» **About this task**: When a line in the records contains the string "many", copy that line.

----------

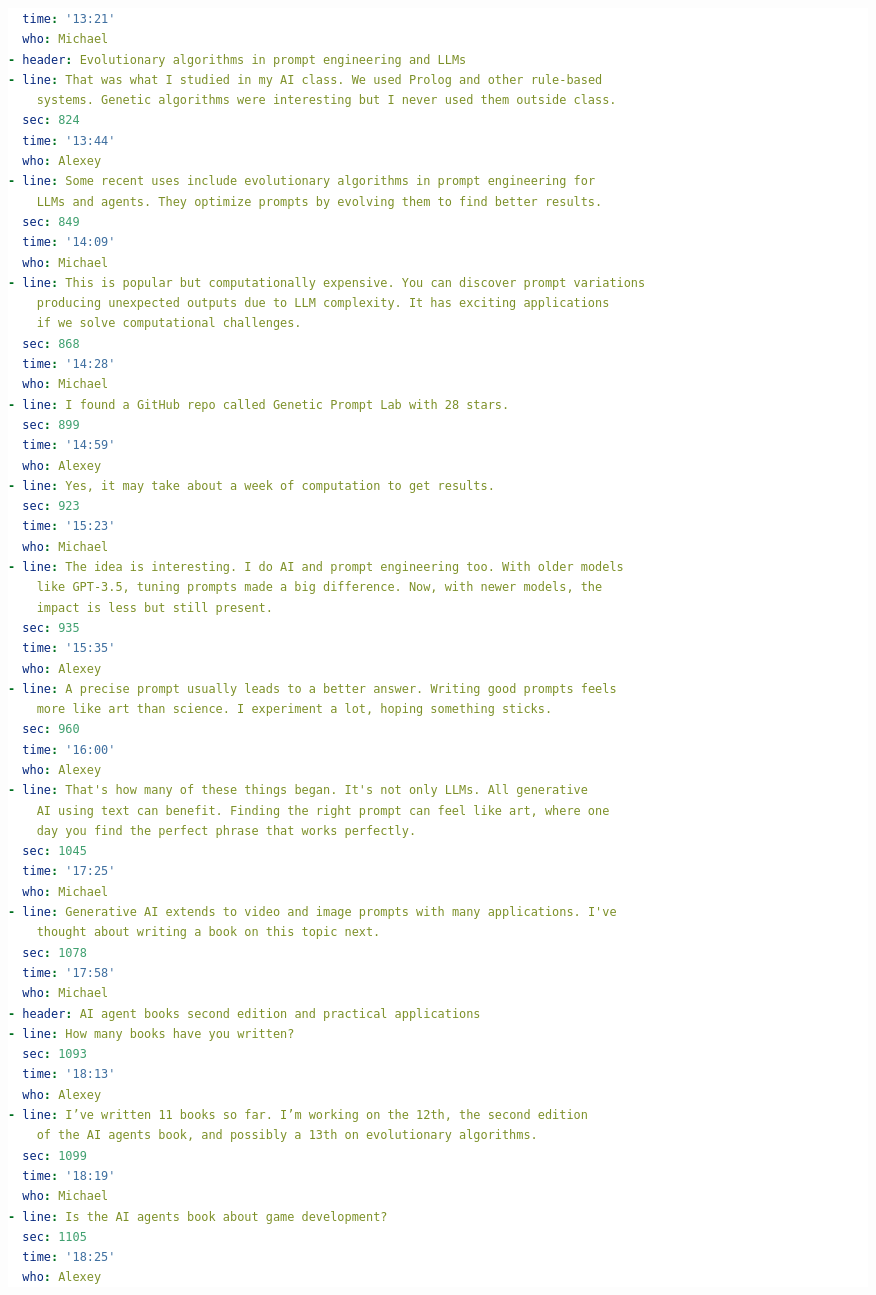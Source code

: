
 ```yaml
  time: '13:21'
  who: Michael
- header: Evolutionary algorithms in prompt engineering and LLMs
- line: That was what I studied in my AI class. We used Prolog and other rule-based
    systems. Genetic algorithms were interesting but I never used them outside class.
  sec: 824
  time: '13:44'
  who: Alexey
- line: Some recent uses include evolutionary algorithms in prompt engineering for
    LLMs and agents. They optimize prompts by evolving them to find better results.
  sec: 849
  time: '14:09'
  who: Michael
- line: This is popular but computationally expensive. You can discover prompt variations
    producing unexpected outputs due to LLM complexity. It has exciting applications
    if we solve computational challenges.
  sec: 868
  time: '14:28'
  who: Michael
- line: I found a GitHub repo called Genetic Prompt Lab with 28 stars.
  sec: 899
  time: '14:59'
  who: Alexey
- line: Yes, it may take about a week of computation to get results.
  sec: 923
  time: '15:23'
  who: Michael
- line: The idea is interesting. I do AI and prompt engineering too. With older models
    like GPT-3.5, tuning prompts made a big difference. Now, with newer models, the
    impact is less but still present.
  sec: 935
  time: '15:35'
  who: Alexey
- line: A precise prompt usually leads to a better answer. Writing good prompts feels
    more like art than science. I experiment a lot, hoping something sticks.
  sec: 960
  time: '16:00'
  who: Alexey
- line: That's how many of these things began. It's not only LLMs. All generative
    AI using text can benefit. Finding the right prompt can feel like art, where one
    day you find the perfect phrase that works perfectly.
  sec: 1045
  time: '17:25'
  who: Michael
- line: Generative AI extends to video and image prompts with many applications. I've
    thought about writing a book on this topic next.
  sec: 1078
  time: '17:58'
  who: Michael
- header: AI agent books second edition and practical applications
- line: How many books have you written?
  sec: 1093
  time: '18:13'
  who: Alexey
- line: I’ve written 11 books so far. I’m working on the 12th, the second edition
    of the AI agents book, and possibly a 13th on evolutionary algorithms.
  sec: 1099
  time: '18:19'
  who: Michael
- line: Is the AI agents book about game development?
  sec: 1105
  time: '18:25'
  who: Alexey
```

----------

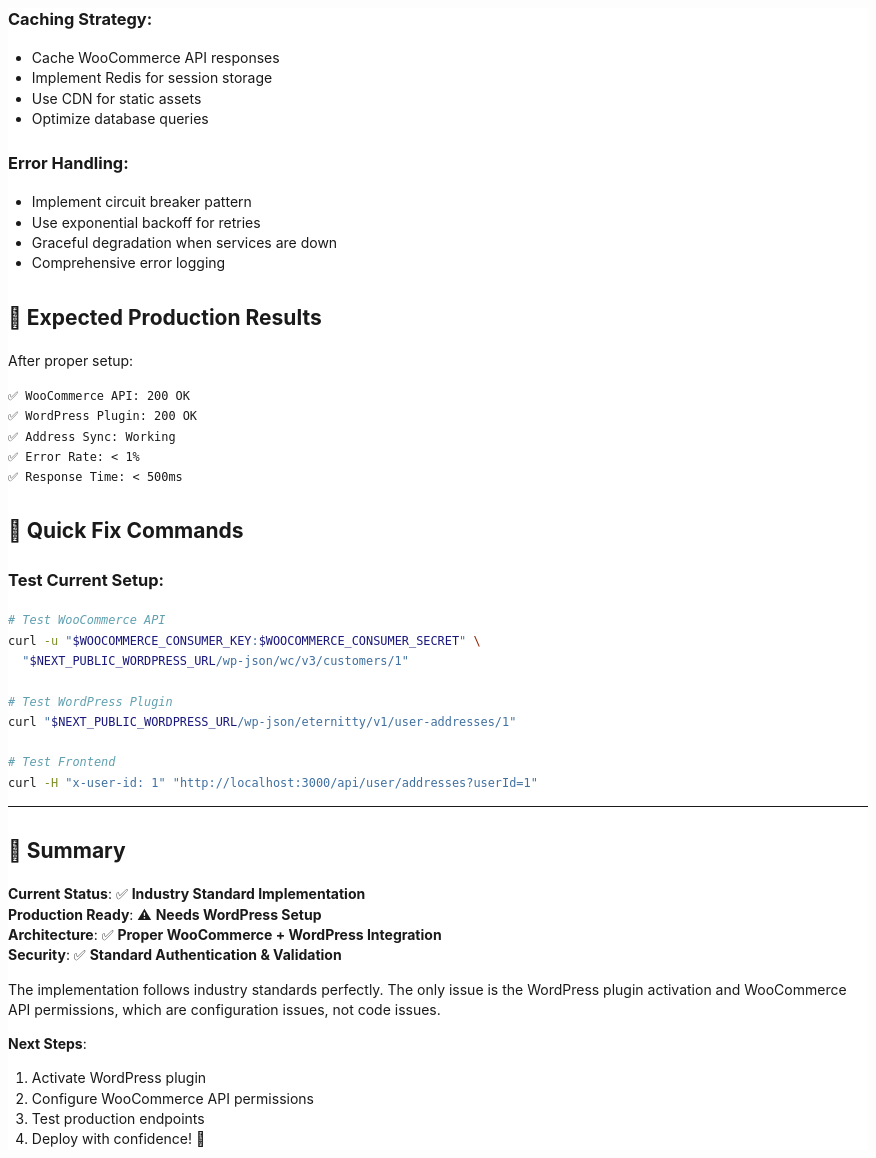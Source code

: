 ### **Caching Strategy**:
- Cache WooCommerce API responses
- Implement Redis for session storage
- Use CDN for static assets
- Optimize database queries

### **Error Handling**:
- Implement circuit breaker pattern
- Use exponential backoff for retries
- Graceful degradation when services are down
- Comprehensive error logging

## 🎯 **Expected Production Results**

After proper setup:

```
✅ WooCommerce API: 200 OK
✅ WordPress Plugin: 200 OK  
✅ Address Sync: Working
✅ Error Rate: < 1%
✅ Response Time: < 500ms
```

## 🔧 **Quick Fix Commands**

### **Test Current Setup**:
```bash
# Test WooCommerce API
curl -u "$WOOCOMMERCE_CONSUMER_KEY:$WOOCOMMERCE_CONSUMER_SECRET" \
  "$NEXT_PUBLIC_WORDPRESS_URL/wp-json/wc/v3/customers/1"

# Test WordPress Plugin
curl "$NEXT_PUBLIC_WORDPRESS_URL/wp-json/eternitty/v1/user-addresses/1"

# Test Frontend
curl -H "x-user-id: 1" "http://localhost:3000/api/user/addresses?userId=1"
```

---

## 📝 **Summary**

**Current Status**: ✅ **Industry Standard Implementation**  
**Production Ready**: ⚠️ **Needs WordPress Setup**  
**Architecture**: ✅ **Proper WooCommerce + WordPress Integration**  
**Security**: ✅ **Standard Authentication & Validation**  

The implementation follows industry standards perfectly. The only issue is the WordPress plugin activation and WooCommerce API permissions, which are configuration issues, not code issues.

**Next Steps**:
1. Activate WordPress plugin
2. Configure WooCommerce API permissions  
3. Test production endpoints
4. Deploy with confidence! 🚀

----------

» **Written answer**:
- line: That's how many of these things began. It's not only LLMs. All generative
- line: Generative AI extends to video and image prompts with many applications. I've
- line: How many books have you written?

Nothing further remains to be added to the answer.